Dark Horse (15)
20 July - 22 July 2012
Fans of Todd Solondz’ uniquely dark vision of American culture (Welcome to the Dollhouse, Happiness) will be delighted to know that he is back on track after the slightly disappointing Life During Wartime. Dark Horse is cringe inducing and side-splittingly funny in equal measure. It’s wonderful to see that after more than 20 years in the film industry, this is one director who is never going to compromise or soften his approach.
Jordan Gelber is Abe, a schlubby thirtysomething loser who still lives with his parents (an almost unrecognisable Christopher Walken and Mia Farrow), half-heartedly works in his father's office and spends all his time buying Thundercats toys on eBay. Perversely, however, Abe is not without confidence and when he meets the depressed Miranda (Selma Blair) – who has also just moved back in with her parents – he thinks he's found a kindred spirit and proposes on their first date.
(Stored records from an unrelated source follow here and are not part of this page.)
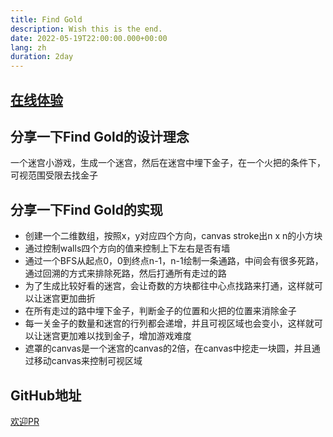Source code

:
 ```yaml
---
title: Find Gold
description: Wish this is the end.
date: 2022-05-19T22:00:00.000+00:00
lang: zh
duration: 2day
---
```


  ## [在线体验](https://find-gold.hejian.club/)

  ## 分享一下Find Gold的设计理念

  一个迷宫小游戏，生成一个迷宫，然后在迷宫中埋下金子，在一个火把的条件下，可视范围受限去找金子

  ## 分享一下Find Gold的实现
  - 创建一个二维数组，按照x，y对应四个方向，canvas stroke出n x n的小方块
  - 通过控制walls四个方向的值来控制上下左右是否有墙
  - 通过一个BFS从起点0，0到终点n-1，n-1绘制一条通路，中间会有很多死路，通过回溯的方式来排除死路，然后打通所有走过的路
  - 为了生成比较好看的迷宫，会让奇数的方块都往中心点找路来打通，这样就可以让迷宫更加曲折
  - 在所有走过的路中埋下金子，判断金子的位置和火把的位置来消除金子
  - 每一关金子的数量和迷宫的行列都会递增，并且可视区域也会变小，这样就可以让迷宫更加难以找到金子，增加游戏难度
  - 遮罩的canvas是一个迷宫的canvas的2倍，在canvas中挖走一块圆，并且通过移动canvas来控制可视区域

  
  ## GitHub地址
  [欢迎PR](https://github.com/Simon-He95/find-gold)
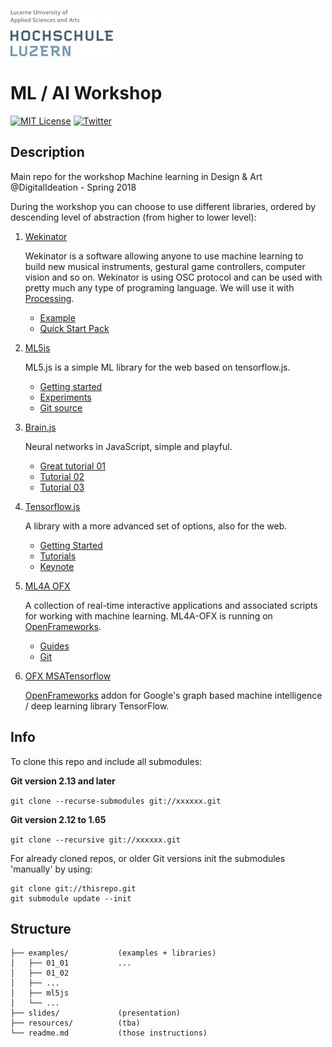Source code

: ![hslu logo](images/hslu-logo-xtra-small.png "hslu logo")

# ML / AI Workshop

[![MIT License](https://img.shields.io/badge/license-MIT-blue.svg)](http://opensource.org/licenses/MIT)
[![Twitter](https://img.shields.io/twitter/url/https/github.com/webslides/webslides.svg?style=social)](https://twitter.com/hslu)

## Description

Main repo for the workshop Machine learning in Design & Art @DigitalIdeation - Spring 2018

During the workshop you can choose to use different libraries, ordered by descending level of abstraction (from higher to lower level):

1. [Wekinator](http://www.wekinator.org/) 

   Wekinator is a software allowing anyone to use machine learning to build new musical instruments, gestural game controllers, computer vision and so on. Wekinator is using OSC protocol and can be used with pretty much any type of programing language. We will use it with [Processing](https://processing.org/). 

   * [Example](http://www.wekinator.org/examples/)
   * [Quick Start Pack](http://www.wekinator.org/examples/#Quick_Start_Pack)

2. [ML5js](https://ml5js.github.io/) 

   ML5.js is a simple ML library for the web based on tensorflow.js. 

   * [Getting started](https://ml5js.github.io/docs/getting-started.html)
   * [Experiments](https://ml5js.github.io/en/experiments.html)
   * [Git source](https://github.com/ml5js)

3. [Brain.js](https://github.com/BrainJS/brain.js) 

   Neural networks in JavaScript, simple and playful.

   * [Great tutorial 01](https://scrimba.com/c/c36zkcb)
   * [Tutorial 02](https://www.youtube.com/watch?v=9Hz3P1VgLz4)
   * [Tutorial 03](https://www.youtube.com/watch?v=lvzekeBQsSo)

4. [Tensorflow.js](https://js.tensorflow.org/)

   A library with a more advanced set of options, also for the web.

   * [Getting Started](https://js.tensorflow.org/#getting-started)
   * [Tutorials](https://js.tensorflow.org/tutorials/)
   * [Keynote](https://www.youtube.com/watch?v=YB-kfeNIPCE)

5. [ML4A OFX](https://github.com/ml4a/ml4a-ofx) 

   A collection of real-time interactive applications and associated scripts for working with machine learning. ML4A-OFX is running on [OpenFrameworks](http://www.openframeworks.cc/). 

   * [Guides](https://ml4a.github.io/guides/)
   * [Git](https://github.com/ml4a)

5. [OFX MSATensorflow](https://github.com/memo/ofxMSATensorFlow) 

   [OpenFrameworks](http://www.openframeworks.cc/) addon for Google's graph based machine intelligence / deep learning library TensorFlow.


## Info

To clone this repo and include all submodules:

**Git version 2.13 and later**

```git clone --recurse-submodules git://xxxxxx.git```

**Git version 2.12 to 1.65**

```git clone --recursive git://xxxxxx.git```

For already cloned repos, or older Git versions init the submodules 'manually' by using:

```
git clone git://thisrepo.git
git submodule update --init
```

## Structure

```
├── examples/           (examples + libraries)
│   ├── 01_01           ...
│   ├── 01_02
│   ├── ...
│   ├── ml5js
│   └── ...
├── slides/             (presentation)
├── resources/          (tba)
└── readme.md           (those instructions)
```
The path of true love is never smooth and before long, Abe is having trouble distinguishing fantasy from reality in his everyday life.
Gelber, a well known character actor from American television, is a revelation here and Blair (who seems to be becoming Solondz’ new muse) is perfect as the deadpan, one-note Miranda. Quirky and extraordinarily dark, this film won’t appeal to everyone, but those of you who feel out of step with contemporary society will get a kick out of Dark Horse.